Assignment ▸ Tell how many lines in the data below include the word "boldsymbol". The answer is the number only.

○ ○ ○ ○

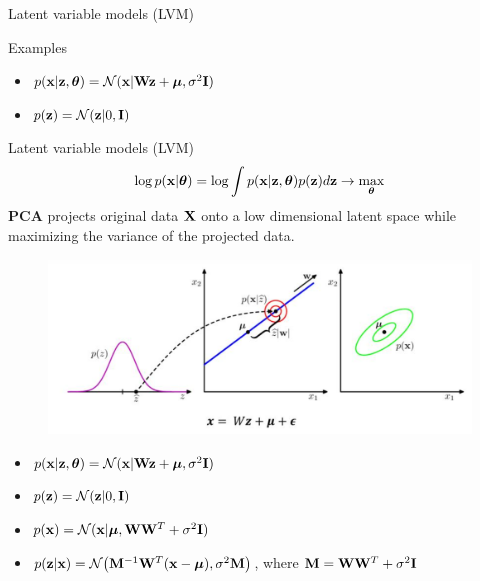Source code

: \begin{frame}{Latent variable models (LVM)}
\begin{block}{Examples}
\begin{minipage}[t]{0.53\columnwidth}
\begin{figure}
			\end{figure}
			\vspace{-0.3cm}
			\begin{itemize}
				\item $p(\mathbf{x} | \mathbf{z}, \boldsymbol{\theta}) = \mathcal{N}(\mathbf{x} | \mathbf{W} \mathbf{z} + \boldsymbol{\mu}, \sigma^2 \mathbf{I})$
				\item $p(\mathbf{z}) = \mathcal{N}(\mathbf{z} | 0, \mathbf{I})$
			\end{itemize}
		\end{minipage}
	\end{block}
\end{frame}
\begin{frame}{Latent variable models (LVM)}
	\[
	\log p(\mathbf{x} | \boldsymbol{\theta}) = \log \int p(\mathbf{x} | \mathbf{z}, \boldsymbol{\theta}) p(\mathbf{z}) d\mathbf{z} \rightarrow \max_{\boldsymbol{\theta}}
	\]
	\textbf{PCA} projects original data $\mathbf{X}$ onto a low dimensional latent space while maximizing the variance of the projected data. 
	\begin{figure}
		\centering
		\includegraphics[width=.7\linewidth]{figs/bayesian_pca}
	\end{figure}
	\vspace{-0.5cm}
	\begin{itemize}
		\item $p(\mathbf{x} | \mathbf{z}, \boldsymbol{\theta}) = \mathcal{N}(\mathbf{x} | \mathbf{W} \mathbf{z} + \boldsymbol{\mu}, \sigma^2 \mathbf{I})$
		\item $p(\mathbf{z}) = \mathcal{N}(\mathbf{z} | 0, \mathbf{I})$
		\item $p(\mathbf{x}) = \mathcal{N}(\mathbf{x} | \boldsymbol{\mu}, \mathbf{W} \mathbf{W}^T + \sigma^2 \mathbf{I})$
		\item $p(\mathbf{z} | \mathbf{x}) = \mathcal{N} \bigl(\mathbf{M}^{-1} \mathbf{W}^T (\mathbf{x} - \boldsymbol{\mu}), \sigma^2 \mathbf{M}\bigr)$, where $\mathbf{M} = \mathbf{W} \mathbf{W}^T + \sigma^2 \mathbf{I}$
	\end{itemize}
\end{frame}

○ ○ ○ ○

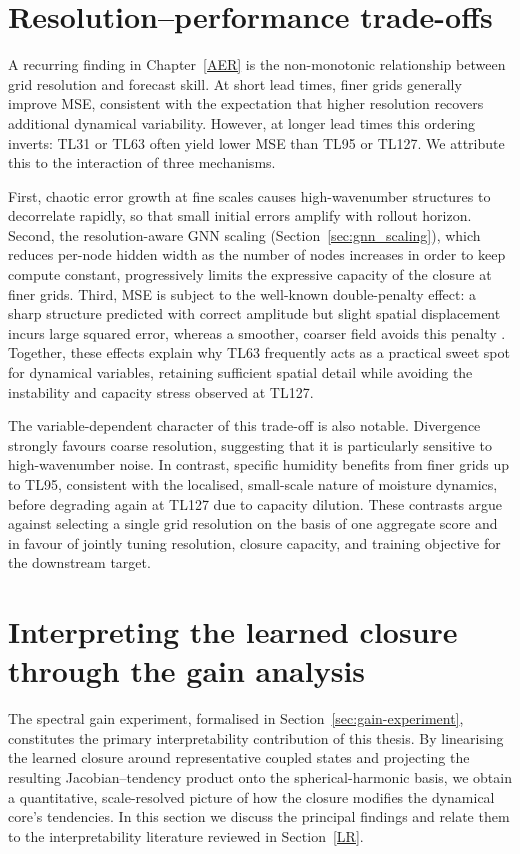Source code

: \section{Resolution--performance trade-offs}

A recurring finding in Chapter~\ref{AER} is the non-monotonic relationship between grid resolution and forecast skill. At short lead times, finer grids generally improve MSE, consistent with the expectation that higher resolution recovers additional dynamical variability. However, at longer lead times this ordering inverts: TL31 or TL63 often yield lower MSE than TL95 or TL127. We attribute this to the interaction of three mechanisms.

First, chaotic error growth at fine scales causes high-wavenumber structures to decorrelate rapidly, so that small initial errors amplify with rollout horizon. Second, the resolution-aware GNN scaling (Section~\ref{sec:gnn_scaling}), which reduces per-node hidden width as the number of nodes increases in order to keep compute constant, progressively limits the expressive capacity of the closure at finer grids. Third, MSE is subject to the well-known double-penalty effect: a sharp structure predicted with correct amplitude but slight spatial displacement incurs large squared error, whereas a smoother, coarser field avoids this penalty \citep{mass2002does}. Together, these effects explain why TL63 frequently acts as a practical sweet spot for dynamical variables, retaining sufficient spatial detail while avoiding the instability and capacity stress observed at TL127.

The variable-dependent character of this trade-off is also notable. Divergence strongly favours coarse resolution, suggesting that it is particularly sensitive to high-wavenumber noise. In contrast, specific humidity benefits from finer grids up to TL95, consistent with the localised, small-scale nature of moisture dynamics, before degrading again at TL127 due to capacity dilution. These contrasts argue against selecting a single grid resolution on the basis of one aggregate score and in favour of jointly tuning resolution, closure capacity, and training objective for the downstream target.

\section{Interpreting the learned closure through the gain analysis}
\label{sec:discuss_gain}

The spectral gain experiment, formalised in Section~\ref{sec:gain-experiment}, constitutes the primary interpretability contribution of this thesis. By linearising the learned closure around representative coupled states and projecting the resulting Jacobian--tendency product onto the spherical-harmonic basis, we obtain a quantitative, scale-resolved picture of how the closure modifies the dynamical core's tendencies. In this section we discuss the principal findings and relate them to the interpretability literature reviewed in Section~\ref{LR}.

○ ○ ○ ○

Output of the task ▸ 5